Presented by Hohm Energy

Your guide to solar financing

 ·31 Mar 2023

Load shedding quintupled last year compared to 2021, when measured in Gigawatt hours. An alarming statistic if there ever was one!

To explain, gigawatt hours is a measurement of the volume of electricity that is load shed. When there is 1 hour of stage 1 load shedding, we experience 1 Gigawatt hour of load shedding.

However when there is 1 hour of stage 6 load shedding, we experience 6 Gigawatt hours of load shed.

That is just looking at how load shedding has gone up until the end of last year. If we were to make an analogy about the amount of load shedding experienced over the last few years.

We could say that in 2019 we had loadshedding that was at the flying altitude of a small duo passenger plane.

In 2021 we had load shedding at the altitude of a Boeing 747, and last year we broke through the lower part of the atmosphere. Looking at how load shedding has gone this year, the picture unfortunately gets even worse.

By the 31st of March, we have already experienced three quarters of the load shedding that took place last year.

If last year we went like a rocketship into the lower atmosphere, this year we are going like an Elon Musk Starship.
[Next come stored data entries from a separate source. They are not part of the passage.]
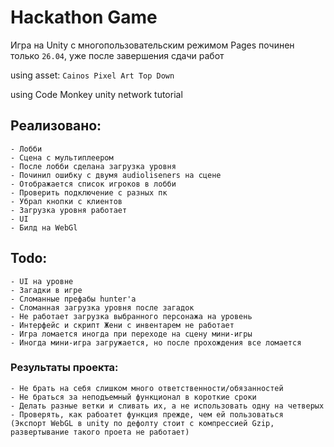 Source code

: # Hackathon Game

Игра на Unity с многопользовательским режимом
Pages починен только `26.04`, уже после завершения сдачи работ

using asset: `Cainos Pixel Art Top Down` 
<p> using Code Monkey unity network tutorial </p>

## Реализовано:
    - Лобби
    - Сцена с мультиплеером
    - После лобби сделана загрузка уровня
    - Починил ошибку с двумя audioliseners на сцене
    - Отображается список игроков в лобби
    - Проверить подключение с разных пк
    - Убрал кнопки с клиентов
    - Загрузка уровня работает
    - UI
    - Билд на WebGl

## Todo:
    - UI на уровне
    - Загадки в игре
    - Сломанные префабы hunter'a
    - Сломанная загрузка уровня после загадок
    - Не работает загрузка выбранного персонажа на уровень
    - Интерфейс и скрипт Жени с инвентарем не работает
    - Игра ломается иногда при переходе на сцену мини-игры
    - Иногда мини-игра загружается, но после прохождения все ломается

### Результаты проекта:
    - Не брать на себя слишком много ответственности/обязанностей
    - Не браться за неподъемный функционал в короткие сроки
    - Делать разные ветки и сливать их, а не использовать одну на четверых
    - Проверять, как рабоатет функция прежде, чем ей пользоваться
    (Экспорт WebGL в unity по дефолту стоит с компрессией Gzip, развертывание такого проета не работает)
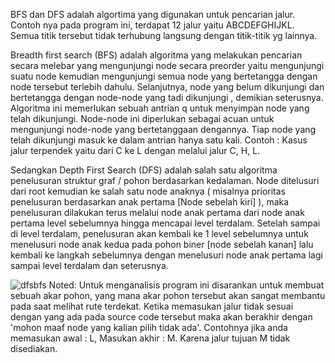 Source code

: BFS dan DFS adalah algortima yang digunakan untuk pencarian jalur. Contoh nya pada program ini, terdapat 12 jalur yaitu ABCDEFGHIJKL. Semua titik tersebut tidak terhubung langsung dengan titik-titik yg lainnya.
  
  Breadth first search (BFS) adalah algoritma yang melakukan pencarian secara melebar yang mengunjungi node secara preorder yaitu mengunjungi suatu node kemudian mengunjungi semua node yang bertetangga dengan node tersebut terlebih dahulu. Selanjutnya, node yang belum dikunjungi dan bertetangga dengan node-node yang tadi dikunjungi , demikian seterusnya.
  Algoritma ini memerlukan sebuah antrian q untuk menyimpan node yang telah dikunjungi. Node-node ini diperlukan sebagai acuan untuk mengunjungi node-node yang bertetanggaan dengannya. Tiap node yang telah dikunjungi masuk ke dalam antrian hanya satu kali. 
  Contoh : Kasus jalur terpendek yaitu dari C ke L dengan melalui jalur C, H, L.

  Sedangkan  Depth First Search (DFS) adalah salah satu algoritma penelusuran struktur graf / pohon berdasarkan kedalaman. Node ditelusuri dari root kemudian ke salah satu node anaknya ( misalnya prioritas penelusuran berdasarkan anak pertama [Node sebelah kiri] ), maka penelusuran dilakukan terus melalui node anak pertama dari node anak pertama level sebelumnya hingga mencapai level terdalam. 
  Setelah sampai di level terdalam, penelusuran akan kembali ke 1 level sebelumnya untuk menelusuri node anak kedua pada pohon biner [node sebelah kanan] lalu kembali ke langkah sebelumnya dengan menelusuri node anak pertama lagi sampai level terdalam dan seterusnya.
  
![dfsbfs](https://user-images.githubusercontent.com/44889084/111903268-0171b280-8a74-11eb-8cb7-244b46628dc5.png)
Noted:
Untuk menganalisis program ini disarankan untuk membuat sebuah akar pohon, yang mana akar pohon tersebut akan sangat membantu pada saat melihat rute terdekat.
Ketika memasukan jalur tidak sesuai dengan yang ada pada source code tersebut maka akan berakhir dengan 'mohon maaf node yang kalian pilih tidak ada'. Contohnya jika anda memasukan awal : L, Masukan akhir : M. Karena jalur tujuan M tidak disediakan.
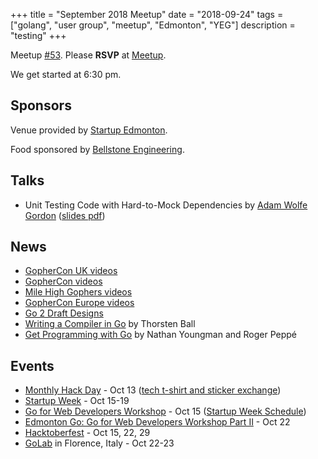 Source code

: +++
title = "September 2018 Meetup"
date = "2018-09-24"
tags = ["golang", "user group", "meetup", "Edmonton", "YEG"]
description = "testing"
+++

Meetup [#53](https://github.com/edmontongo/presentations/issues/87). Please **RSVP** at [Meetup](https://www.meetup.com/startupedmonton/events/bclwwpyxmbgc/).

We get started at 6:30 pm.

## Sponsors

Venue provided by [Startup Edmonton](https://www.startupedmonton.com/).

Food sponsored by [Bellstone Engineering](https://bellstone.ca/). 

## Talks

* Unit Testing Code with Hard-to-Mock Dependencies by [Adam Wolfe Gordon](https://github.com/adamwg) ([slides pdf](https://github.com/edmontongo/presentations/blob/master/2018-09/unit-testing.pdf))

## News

* [GopherCon UK videos](https://www.youtube.com/channel/UC9ZNrGdT2aAdrNbX78lbNlQ/playlists)
* [GopherCon videos](https://www.youtube.com/channel/UCx9QVEApa5BKLw9r8cnOFEA/videos)
* [Mile High Gophers videos](https://www.youtube.com/watch?v=umEDcjS8q_0&list=PL0FYMIoo_gDiA6M0vm3ZycPJ8Gb7sBEmk)
* [GopherCon Europe videos](https://www.youtube.com/playlist?list=PLtoVuM73AmsJuBoOoI-12WR36nhvtlJ-A)
* [Go 2 Draft Designs](https://buff.ly/2okToPb)
* [Writing a Compiler in Go](https://amzn.to/2Dnfr2a) by Thorsten Ball
* [Get Programming with Go](https://programminggo.com/) by Nathan Youngman and Roger Peppé

## Events

* [Monthly Hack Day](https://www.meetup.com/startupedmonton/events/qvnfrlyxnbjb/) - Oct 13 ([tech t-shirt and sticker exchange](https://github.com/edmontongo/presentations/issues/88))
* [Startup Week](https://www.edmontonstartupweek.com/) - Oct 15-19
* [Go for Web Developers Workshop](https://www.meetup.com/startupedmonton/events/254366653/) - Oct 15 ([Startup Week Schedule](https://techstarsstartupweekedmonton2018.sched.com/event/GANg))
* [Edmonton Go: Go for Web Developers Workshop Part II](https://www.meetup.com/startupedmonton/events/bclwwpyxnbdc/) - Oct 22
* [Hacktoberfest](https://hacktoberfestyeg.com/) - Oct 15, 22, 29
* [GoLab](https://golab.io/) in Florence, Italy - Oct 22-23 





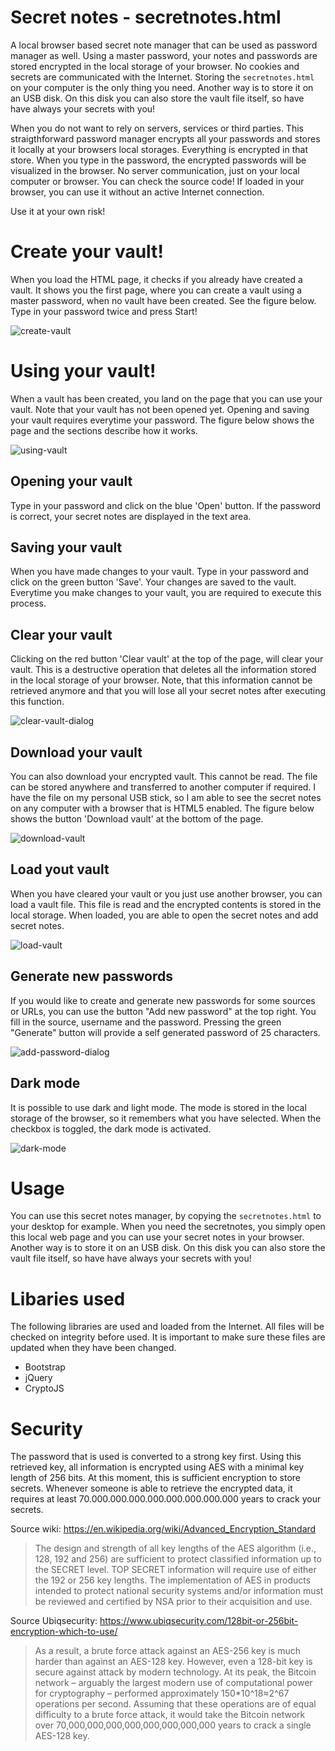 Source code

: # Secret notes - secretnotes.html
A local browser based secret note manager that can be used as password manager as well. Using a master password, your notes and passwords are stored encrypted in the local storage of your browser. No cookies and secrets are communicated with the Internet. Storing the ``secretnotes.html`` on your computer is the only thing you need. Another way is to store it on an USB disk. On this disk you can also store the vault file itself, so have have always your secrets with you!

When you do not want to rely on servers, services or third parties. This straigthforward password manager encrypts all your passwords and stores it locally at your browsers local storages. Everything is encrypted in that store. When you type in the password, the encrypted passwords will be visualized in the browser. No server communication, just on your local computer or browser. You can check the source code! If loaded in your browser, you can use it without an active Internet connection. 

Use it at your own risk!

# Create your vault!
When you load the HTML page, it checks if you already have created a vault. It shows you the first page, where you can create a vault using a master password, when no vault have been created. See the figure below. Type in your password twice and press Start!

![create-vault](images/create-vault.png)

# Using your vault!
When a vault has been created, you land on the page that you can use your vault. Note that your vault has not been opened yet. Opening and saving your vault requires everytime your password. The figure below shows the page and the sections describe how it works.

![using-vault](images/using-vault.png)

## Opening your vault
Type in your password and click on the blue 'Open' button. If the password is correct, your secret notes are displayed in the text area.

## Saving your vault
When you have made changes to your vault. Type in your password and click on the green button 'Save'. Your changes are saved to the vault. Everytime you make changes to your vault, you are required to execute this process.

## Clear your vault
Clicking on the red button 'Clear vault' at the top of the page, will clear your vault. This is a destructive operation that deletes all the information stored in the local storage of your browser. Note, that this information cannot be retrieved anymore and that you will lose all your secret notes after executing this function.

![clear-vault-dialog](images/clear-vault-dialog.png)

## Download your vault
You can also download your encrypted vault. This cannot be read. The file can be stored anywhere and transferred to another computer if required. I have the file on my personal USB stick, so I am able to see the secret notes on any computer with a browser that is HTML5 enabled. The figure below shows the button 'Download vault' at the bottom of the page.

![download-vault](images/download-vault.png)

## Load yout vault
When you have cleared your vault or you just use another browser, you can load a vault file. This file is read and the encrypted contents is stored in the local storage. When loaded, you are able to open the secret notes and add secret notes.

![load-vault](images/load-vault.png)

## Generate new passwords
If you would like to create and generate new passwords for some sources or URLs, you can use the button "Add new password" at the top right. You fill in the source, username and the password. Pressing the green "Generate" button will provide a self generated password of 25 characters.

![add-password-dialog](images/add-password-dialog.png)

## Dark mode
It is possible to use dark and light mode. The mode is stored in the local storage of the browser, so it remembers what you have selected. When the checkbox is toggled, the dark mode is activated.

![dark-mode](images/add-password.png)

# Usage
You can use this secret notes manager, by copying the ``secretnotes.html`` to your desktop for example. When you need the secretnotes, you simply open this local web page and you can use your secret notes in your browser. Another way is to store it on an USB disk. On this disk you can also store the vault file itself, so have have always your secrets with you!

# Libaries used
The following libraries are used and loaded from the Internet. All files will be checked on integrity before used. It is important to make sure these files are updated when they have been changed.
* Bootstrap
* jQuery
* CryptoJS

# Security
The password that is used is converted to a strong key first. Using this retrieved key, all information is encrypted using AES with a minimal key length of 256 bits. At this moment, this is sufficient encryption to store secrets. Whenever someone is able to retrieve the encrypted data, it requires at least 70.000.000.000.000.000.000.000.000 years to crack your secrets.

Source wiki: https://en.wikipedia.org/wiki/Advanced_Encryption_Standard
> The design and strength of all key lengths of the AES algorithm (i.e., 128, 192 and 256) are sufficient to protect classified information up to the SECRET level. TOP SECRET information will require use of either the 192 or 256 key lengths. The implementation of AES in products intended to protect national security systems and/or information must be reviewed and certified by NSA prior to their acquisition and use.

Source Ubiqsecurity: https://www.ubiqsecurity.com/128bit-or-256bit-encryption-which-to-use/
> As a result, a brute force attack against an AES-256 key is much harder than against an AES-128 key. However, even a 128-bit key is secure against attack by modern technology. At its peak, the Bitcoin network – arguably the largest modern use of computational power for cryptography – performed approximately 150*10^18≈2^67 operations per second. Assuming that these operations are of equal difficulty to a brute force attack, it would take the Bitcoin network over 70,000,000,000,000,000,000,000,000 years to crack a single AES-128 key.
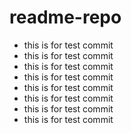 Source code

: # readme-repo
- this is for test commit
- this is for test commit
- this is for test commit
- this is for test commit
- this is for test commit
- this is for test commit
- this is for test commit
- this is for test commit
We really are in uncharted territory in South Africa when it comes to the escalation of load shedding over the last year.

With all the recent revelations regarding the energy sector and a myriad of contributory factors indicating that load shedding will only further increase in the short and medium term.

A conservative projection for loadshedding is that it will double over the next 5 years, from the base of 2022.

The main contribution to this load shedding is that there will be no publicly funded large scale generation capacity coming online for the foreseeable future, which is what is needed to meet the peak demand that occurs in the late evenings and early mornings.

What is interesting to note is that this load shedding will occur over not just one general election cycle, but two. With load shedding projected to still be with us for the next 10 years as outlined recently by the CSIR.

A recent study confirmed that grid constraints are hindering new wind power coming online in the South of the country that could power the demand in the North of the country. What is clear is that going forward, we will not be able to rely on Eskom to meet our electricity needs, both as individuals and as a nation.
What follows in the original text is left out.